Thursday, 21 March 2013

Insight: The People. The Sounds. The Blogpost. (BBC 6 Music documentary series on iplayer)

I've really been enjoying the Insight series on BBC Radio 6 Music. You can find a guide to the currently available epsiodes here; the image above is just a screengrab. But hurry, as some are disappearing in a matter of hours or days.

I don't know when they were first broadcast - I mean originally, presumably on Radio 1 - but the fact that Pete Drummond is doing the portentous opening announcements suggests it wasn't all that recently. Late seventies, maybe? But don't let Drummonds' tones put you off because these hour long programmes are, at least the ones I've heard so far, little gems: very clear guides to musical genres, record labels, groups or individuals.

With the odd bit of quirkiness thrown in.
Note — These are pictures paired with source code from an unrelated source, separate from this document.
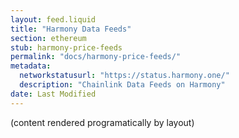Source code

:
 ```yaml
---
layout: feed.liquid
title: "Harmony Data Feeds"
section: ethereum
stub: harmony-price-feeds
permalink: "docs/harmony-price-feeds/"
metadata:
  networkstatusurl: "https://status.harmony.one/"
  description: "Chainlink Data Feeds on Harmony"
date: Last Modified
---
```

(content rendered programatically by layout)

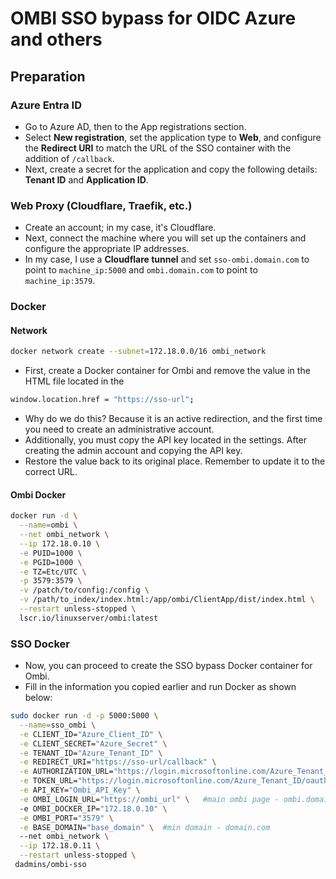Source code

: # OMBI SSO bypass for OIDC Azure and others

## Preparation

### Azure Entra ID

- Go to Azure AD, then to the App registrations section. 
- Select **New registration**, set the application type to **Web**, and configure the **Redirect URI** to match the URL of the SSO container with the addition of `/callback`. 
- Next, create a secret for the application and copy the following details: **Tenant ID** and **Application ID**.

### Web Proxy (Cloudflare, Traefik, etc.)

- Create an account; in my case, it's Cloudflare.
- Next, connect the machine where you will set up the containers and configure the appropriate IP addresses. 
- In my case, I use a **Cloudflare tunnel** and set `sso-ombi.domain.com` to point to `machine_ip:5000` and `ombi.domain.com` to point to `machine_ip:3579`.

### Docker

#### Network

```bash
docker network create --subnet=172.18.0.0/16 ombi_network
```
- First, create a Docker container for Ombi and remove the value in the HTML file located in the

```bash
window.location.href = "https://sso-url";
```

- Why do we do this? Because it is an active redirection, and the first time you need to create an administrative account. 
- Additionally, you must copy the API key located in the settings. After creating the admin account and copying the API key. 
- Restore the value back to its original place. Remember to update it to the correct URL.

#### Ombi Docker

```bash
docker run -d \
  --name=ombi \
  --net ombi_network \
  --ip 172.18.0.10 \
  -e PUID=1000 \
  -e PGID=1000 \
  -e TZ=Etc/UTC \
  -p 3579:3579 \
  -v /patch/to/config:/config \
  -v /path/to_index/index.html:/app/ombi/ClientApp/dist/index.html \
  --restart unless-stopped \
  lscr.io/linuxserver/ombi:latest
```

### SSO Docker

- Now, you can proceed to create the SSO bypass Docker container for Ombi. 
- Fill in the information you copied earlier and run Docker as shown below:

```bash
sudo docker run -d -p 5000:5000 \
  --name=sso_ombi \
  -e CLIENT_ID="Azure_Client_ID" \
  -e CLIENT_SECRET="Azure_Secret" \
  -e TENANT_ID="Azure_Tenant_ID" \
  -e REDIRECT_URI="https://sso-url/callback" \
  -e AUTHORIZATION_URL="https://login.microsoftonline.com/Azure_Tenant_ID/oauth2/v2.0/authorize" \
  -e TOKEN_URL="https://login.microsoftonline.com/Azure_Tenant_ID/oauth2/v2.0/token" \
  -e API_KEY="Ombi_API_Key" \
  -e OMBI_LOGIN_URL="https://ombi_url" \   #main ombi page - ombi.domain.com
  -e OMBI_DOCKER_IP="172.18.0.10" \
  -e OMBI_PORT="3579" \
  -e BASE_DOMAIN="base_domain" \  #min domain - domain.com
  --net ombi_network \
  --ip 172.18.0.11 \
  --restart unless-stopped \
 dadmins/ombi-sso
 ```
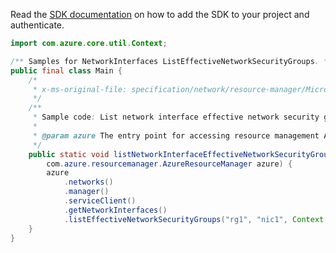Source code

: Read the [SDK documentation](https://github.com/Azure/azure-sdk-for-java/blob/azure-resourcemanager_2.12.0/sdk/resourcemanager/azure-resourcemanager/README.md) on how to add the SDK to your project and authenticate.

```java
import com.azure.core.util.Context;

/** Samples for NetworkInterfaces ListEffectiveNetworkSecurityGroups. */
public final class Main {
    /*
     * x-ms-original-file: specification/network/resource-manager/Microsoft.Network/stable/2021-05-01/examples/NetworkInterfaceEffectiveNSGList.json
     */
    /**
     * Sample code: List network interface effective network security groups.
     *
     * @param azure The entry point for accessing resource management APIs in Azure.
     */
    public static void listNetworkInterfaceEffectiveNetworkSecurityGroups(
        com.azure.resourcemanager.AzureResourceManager azure) {
        azure
            .networks()
            .manager()
            .serviceClient()
            .getNetworkInterfaces()
            .listEffectiveNetworkSecurityGroups("rg1", "nic1", Context.NONE);
    }
}
```
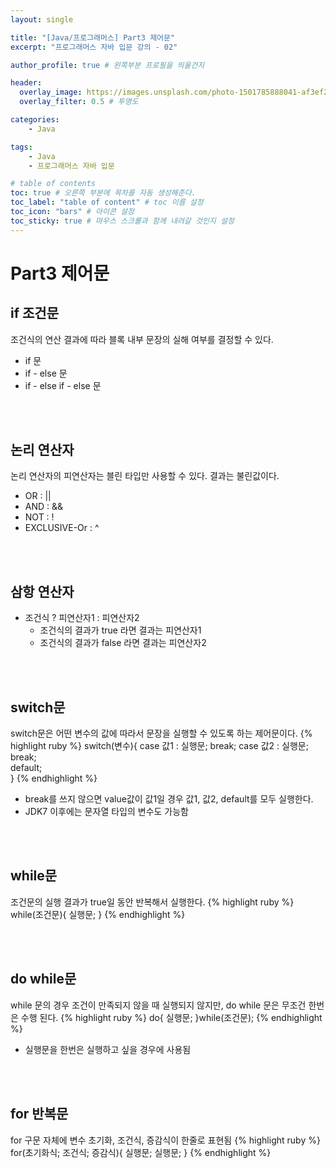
 ```yaml
---
layout: single

title: "[Java/프로그래머스] Part3 제어문"
excerpt: "프로그래머스 자바 입문 강의 - 02"

author_profile: true # 왼쪽부분 프로필을 띄울건지

header:
  overlay_image: https://images.unsplash.com/photo-1501785888041-af3ef285b470?ixlib=rb-1.2.1&ixid=eyJhcHBfaWQiOjEyMDd9&auto=format&fit=crop&w=1350&q=80
  overlay_filter: 0.5 # 투명도

categories:
    - Java

tags: 
    - Java
    - 프로그래머스 자바 입문

# table of contents
toc: true # 오른쪽 부분에 목차를 자동 생성해준다.
toc_label: "table of content" # toc 이름 설정
toc_icon: "bars" # 아이콘 설정
toc_sticky: true # 마우스 스크롤과 함께 내려갈 것인지 설정
---
```

# Part3 제어문

## if 조건문
조건식의 연산 결과에 따라 블록 내부 문장의 실해 여부를 결정할 수 있다.
- if 문
- if - else 문
- if - else if - else 문

<br><br>
## 논리 연산자
논리 연산자의 피연산자는 블린 타입만 사용할 수 있다. 결과는 불린값이다.
- OR : ||
- AND : &&
- NOT : !
- EXCLUSIVE-Or : ^

<br><br>
## 삼항 연산자
- 조건식 ? 피연산자1 : 피연산자2
    - 조건식의 결과가 true 라면 결과는 피연산자1
    - 조건식의 결과가 false 라면 결과는 피연산자2
    
<br><br>
## switch문
switch문은 어떤 변수의 값에 따라서 문장을 실행할 수 있도록 하는 제어문이다.
{% highlight ruby %}
switch(변수){
        case 값1 : 
            실행문; 
            break;
        case 값2 : 
            실행문; 
            break;  
        default;    
    }
{% endhighlight %}
- break를 쓰지 않으면 value값이 값1일 경우 값1, 값2, default를 모두 실행한다.
- JDK7 이후에는 문자열 타입의 변수도 가능함

<br><br>
## while문
조건문의 실행 결과가 true일 동안 반복해서 실행한다.
{% highlight ruby %}
while(조건문){
        실행문; 
    }
{% endhighlight %}

<br><br>
## do while문
while 문의 경우 조건이 만족되지 않을 때 실행되지 않지만, do while 문은 무조건 한번은 수행 된다.
{% highlight ruby %}
   do{
        실행문;
    }while(조건문);
{% endhighlight %}
- 실행문을 한번은 실행하고 싶을 경우에 사용됨

<br><br>
## for 반복문
for 구문 자체에 변수 초기화, 조건식, 증감식이 한줄로 표현됨
{% highlight ruby %}
    for(초기화식; 조건식; 증감식){
        실행문;
        실행문;
    }
{% endhighlight %}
There's a two part interview with Marvin Gaye, for example, where the star's responses remind me a bit of the beguiling - and mildly disturbing - raw footage of Jerry Lee Lewis which can be seen on the extras if you buy the big box set version of Taylor Hackford's documentary of Chuck Berry: both men are delighted by their own wit and not too bothered about how clear their intentions are to the listener. And it's a fair bet that neither has a PR person from their record company hovering within a five mile radius.
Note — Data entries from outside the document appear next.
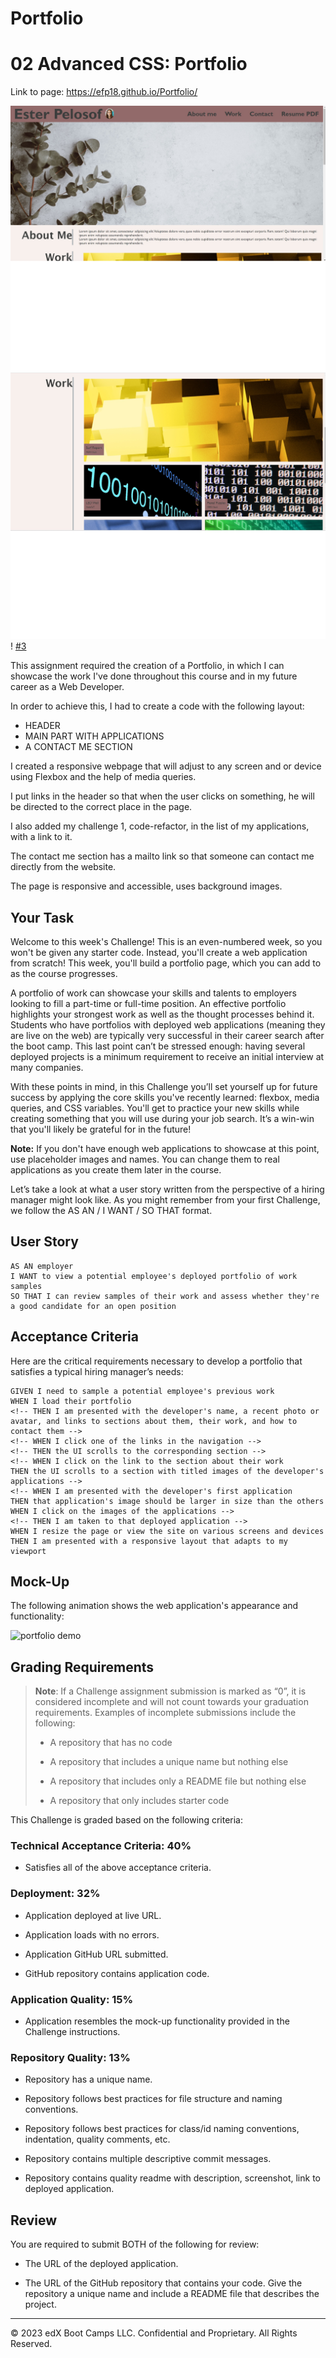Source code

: # Portfolio

# 02 Advanced CSS: Portfolio

Link to page: https://efp18.github.io/Portfolio/

![Screenshots of page: #1](./assets/images/Portfolio-1.jpg)
![#2](./assets/images/Portfolio-2.jpg)!
[#3](./assets/images/Portfolio-3.jpg)



This assignment required the creation of a Portfolio, in which I can showcase the work I've done throughout this course and in my future career as a Web Developer. 

In order to achieve this, I had to create a code with the following layout:

- HEADER
- MAIN PART WITH APPLICATIONS
- A CONTACT ME SECTION

I created a responsive webpage that will adjust to any screen and or device using Flexbox and the help of media queries. 

I put links in the header so that when the user clicks on something, he will be directed to the correct place in the page. 

I also added my challenge 1, code-refactor, in the list of my applications, with a link to it. 

The contact me section has a mailto link so that someone can contact me directly from the website. 


The page is responsive and accessible, uses background images.




## Your Task

Welcome to this week's Challenge! This is an even-numbered week, so you won't be given any starter code. Instead, you'll create a web application from scratch! This week, you'll build a portfolio page, which you can add to as the course progresses. 

A portfolio of work can showcase your skills and talents to employers looking to fill a part-time or full-time position. An effective portfolio highlights your strongest work as well as the thought processes behind it. Students who have portfolios with deployed web applications (meaning they are live on the web) are typically very successful in their career search after the boot camp. This last point can’t be stressed enough: having several deployed projects is a minimum requirement to receive an initial interview at many companies. 

With these points in mind, in this Challenge you’ll set yourself up for future success by applying the core skills you've recently learned: flexbox, media queries, and CSS variables. You'll get to practice your new skills while creating something that you will use during your job search. It’s a win-win that you'll likely be grateful for in the future!

**Note:** If you don't have enough web applications to showcase at this point, use placeholder images and names. You can change them to real applications as you create them later in the course.

Let’s take a look at what a user story written from the perspective of a hiring manager might look like. As you might remember from your first Challenge, we follow the AS AN / I WANT / SO THAT format. 


## User Story

```
AS AN employer
I WANT to view a potential employee's deployed portfolio of work samples
SO THAT I can review samples of their work and assess whether they're a good candidate for an open position
```


## Acceptance Criteria

Here are the critical requirements necessary to develop a portfolio that satisfies a typical hiring manager’s needs:

```
GIVEN I need to sample a potential employee's previous work
WHEN I load their portfolio
<!-- THEN I am presented with the developer's name, a recent photo or avatar, and links to sections about them, their work, and how to contact them -->
<!-- WHEN I click one of the links in the navigation -->
<!-- THEN the UI scrolls to the corresponding section -->
<!-- WHEN I click on the link to the section about their work
THEN the UI scrolls to a section with titled images of the developer's applications -->
<!-- WHEN I am presented with the developer's first application
THEN that application's image should be larger in size than the others
WHEN I click on the images of the applications -->
<!-- THEN I am taken to that deployed application -->
WHEN I resize the page or view the site on various screens and devices
THEN I am presented with a responsive layout that adapts to my viewport
```


## Mock-Up

The following animation shows the web application's appearance and functionality:

![portfolio demo](./Assets/02-advanced-css-homework-demo.gif)


## Grading Requirements

> **Note**: If a Challenge assignment submission is marked as “0”, it is considered incomplete and will not count towards your graduation requirements. Examples of incomplete submissions include the following:
>
> * A repository that has no code
>
> * A repository that includes a unique name but nothing else
>
> * A repository that includes only a README file but nothing else
>
> * A repository that only includes starter code

This Challenge is graded based on the following criteria: 

### Technical Acceptance Criteria: 40%

* Satisfies all of the above acceptance criteria.

### Deployment: 32%

* Application deployed at live URL.

* Application loads with no errors.

* Application GitHub URL submitted.

* GitHub repository contains application code.

### Application Quality: 15%

* Application resembles the mock-up functionality provided in the Challenge instructions.

### Repository Quality: 13%

* Repository has a unique name.

* Repository follows best practices for file structure and naming conventions.

* Repository follows best practices for class/id naming conventions, indentation, quality comments, etc.

* Repository contains multiple descriptive commit messages.

* Repository contains quality readme with description, screenshot, link to deployed application.

## Review

You are required to submit BOTH of the following for review:

* The URL of the deployed application.

* The URL of the GitHub repository that contains your code. Give the repository a unique name and include a README file that describes the project.

- - -
© 2023 edX Boot Camps LLC. Confidential and Proprietary. All Rights Reserved.
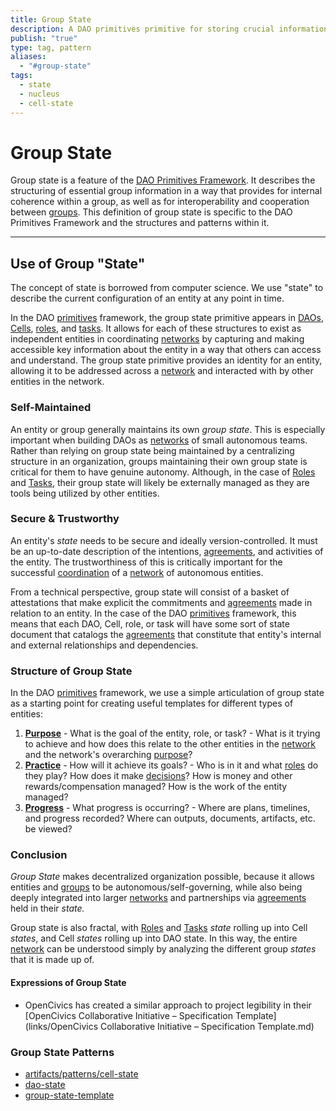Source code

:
 ```yaml
---
title: Group State
description: A DAO primitives primitive for storing crucial information about a DAO, Cell, Role of Task.
publish: "true"
type: tag, pattern
aliases:
  - "#group-state"
tags:
  - state
  - nucleus
  - cell-state
---
```


# Group State

Group state is a feature of the [DAO Primitives Framework](artifacts/guides/dao-primitives-framework/readme.md). It describes the structuring of essential group information in a way that provides for internal coherence within a group, as well as for interoperability and cooperation between [groups](tags/groups.md). This definition of group state is specific to the DAO Primitives Framework and the structures and patterns within it. 

---

## Use of Group "State"

The concept of state is borrowed from computer science. We use "state" to describe the current configuration of an entity at any point in time.

In the DAO [primitives](tags/primitives.md) framework, the group state primitive appears in [DAOs](tags/daos.md), [Cells](notes/dao-primitives/patterns/cell-working-group.md), [roles](tags/roles.md), and [tasks](tags/tasks.md). It allows for each of these structures to exist as independent entities in coordinating [networks](tags/networks.md) by capturing and making accessible key information about the entity in a way that others can access and understand. The group state primitive provides an identity for an entity, allowing it to be addressed across a [network](tags/networks.md) and interacted with by other entities in the network.

### Self-Maintained

An entity or group generally maintains its own _group state_. This is especially important when building DAOs as [networks](tags/networks.md) of small autonomous teams. Rather than relying on group state being maintained by a centralizing structure in an organization, groups maintaining their own group state is critical for them to have genuine autonomy. Although, in the case of [Roles](tags/roles.md) and [Tasks](tags/tasks.md), their group state will likely be externally managed as they are tools being utilized by other entities.

### Secure & Trustworthy

An entity's _state_ needs to be secure and ideally version-controlled. It must be an up-to-date description of the intentions, [agreements](tags/agreements.md), and activities of the entity. The trustworthiness of this is critically important for the successful [coordination](tags/coordination.md) of a [network](tags/networks.md) of autonomous entities.

From a technical perspective, group state will consist of a basket of attestations that make explicit the commitments and [agreements](tags/agreements.md) made in relation to an entity. In the case of the DAO [primitives](tags/primitives.md) framework, this means that each DAO, Cell, role, or task will have some sort of state document that catalogs the [agreements](tags/agreements.md) that constitute that entity's internal and external relationships and dependencies.

### Structure of Group State

In the DAO [primitives](tags/primitives.md) framework, we use a simple articulation of group state as a starting point for creating useful templates for different types of entities:

1. **[Purpose](tags/purpose.md)** - What is the goal of the entity, role, or task? - What is it trying to achieve and how does this relate to the other entities in the [network](tags/networks.md) and the network's overarching [purpose](tags/purpose.md)?
2. **[Practice](tags/practices.md)** - How will it achieve its goals? - Who is in it and what [roles](tags/roles.md) do they play? How does it make [decisions](tags/decisions.md)? How is money and other rewards/compensation managed? How is the work of the entity managed?
3. **[Progress](tags/progress.md)** - What progress is occurring? - Where are plans, timelines, and progress recorded? Where can outputs, documents, artifacts, etc. be viewed?

### Conclusion

_Group State_ makes decentralized organization possible, because it allows entities and [groups](tags/groups.md) to be autonomous/self-governing, while also being deeply integrated into larger [networks](tags/networks.md) and partnerships via [agreements](tags/agreements.md) held in their _state._

Group state is also fractal, with [Roles](tags/roles.md) and [Tasks](tags/tasks.md) _state_ rolling up into Cell _states_, and Cell _states_ rolling up into DAO state. In this way, the entire [network](tags/networks.md) can be understood simply by analyzing the different group _states_ that it is made up of.

#### Expressions of Group State

- OpenCivics has created a similar approach to project legibility in their [OpenCivics Collaborative Initiative – Specification Template](links/OpenCivics Collaborative Initiative – Specification Template.md)

### Group State Patterns

- [artifacts/patterns/cell-state](artifacts/patterns/cell-state.md)
- [dao-state](notes/dao-primitives/implementation/patterns/dao-patterns/dao-state.md)
- [group-state-template](notes/dao-primitives/resources/templates/group-state-template.md)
Asked if (I think) Mickey Stevenson is a mentor, Gaye professes ignorance of the term, asking if that's "like a tormentor", to which Gambo, perhaps not getting it, replies "That's for you to say." Did Marvin like working with Harvey Fuqua and Johnny Bristol? Fuqua he knew from his time in the Moonglows but as regards Bristol he has difficulty working with people he doesn't respect - not that that applies to Bristol; he's just choosing, he says, to make a general observation at this point. "He's okay, you're okay, everyone's okay, I've read that book (chuckles)."

Actually, I'm doing Gaye a disservice: he is actually coherent, unlike the Ferriday Fireball; it's more that he just doesn't have the usual layer of caution or awareness which causes most performers to consider the implications of their words being broadcast to the nation. And Gambo's - well, not po-faced, but he is a natural straight man. So to speak. Actually, instead of Jerry Lee, maybe a better comparison is with Gerard Hoffnung and the American who interviewed him, ran with his flights of fancy, tried to stop him floating away altogether.

Anyway, no point in talking about that episode too much, as it seems to have gone from iplayer already, unless Part 2 is about to be broadcast.

Still currently available is a documentary about Sun Records presented by Charlie Gillett, with contributions from Roy Orbison, Sam Phillips, Rufus Thomas and others. Of course I know the essential story, and if you are a reader of this blog the chances are you will too, but like other docs in this series it's a reminder and a refresher, it's so well and clearly told that it enhances your knowledge, and coming across the familiar recordings in context makes you remember just why they are so good. I had a similar feeling during a programme about Norman Petty, when he was talking aobut setting up the recording of Peggy Sue, and suddenly there it was, and suddenly you're listening to it through Petty's ears as it's being recorded. This is worth any number of plays on one of those rather tarnished "Gold" stations where several decades have been stirred into the same soup.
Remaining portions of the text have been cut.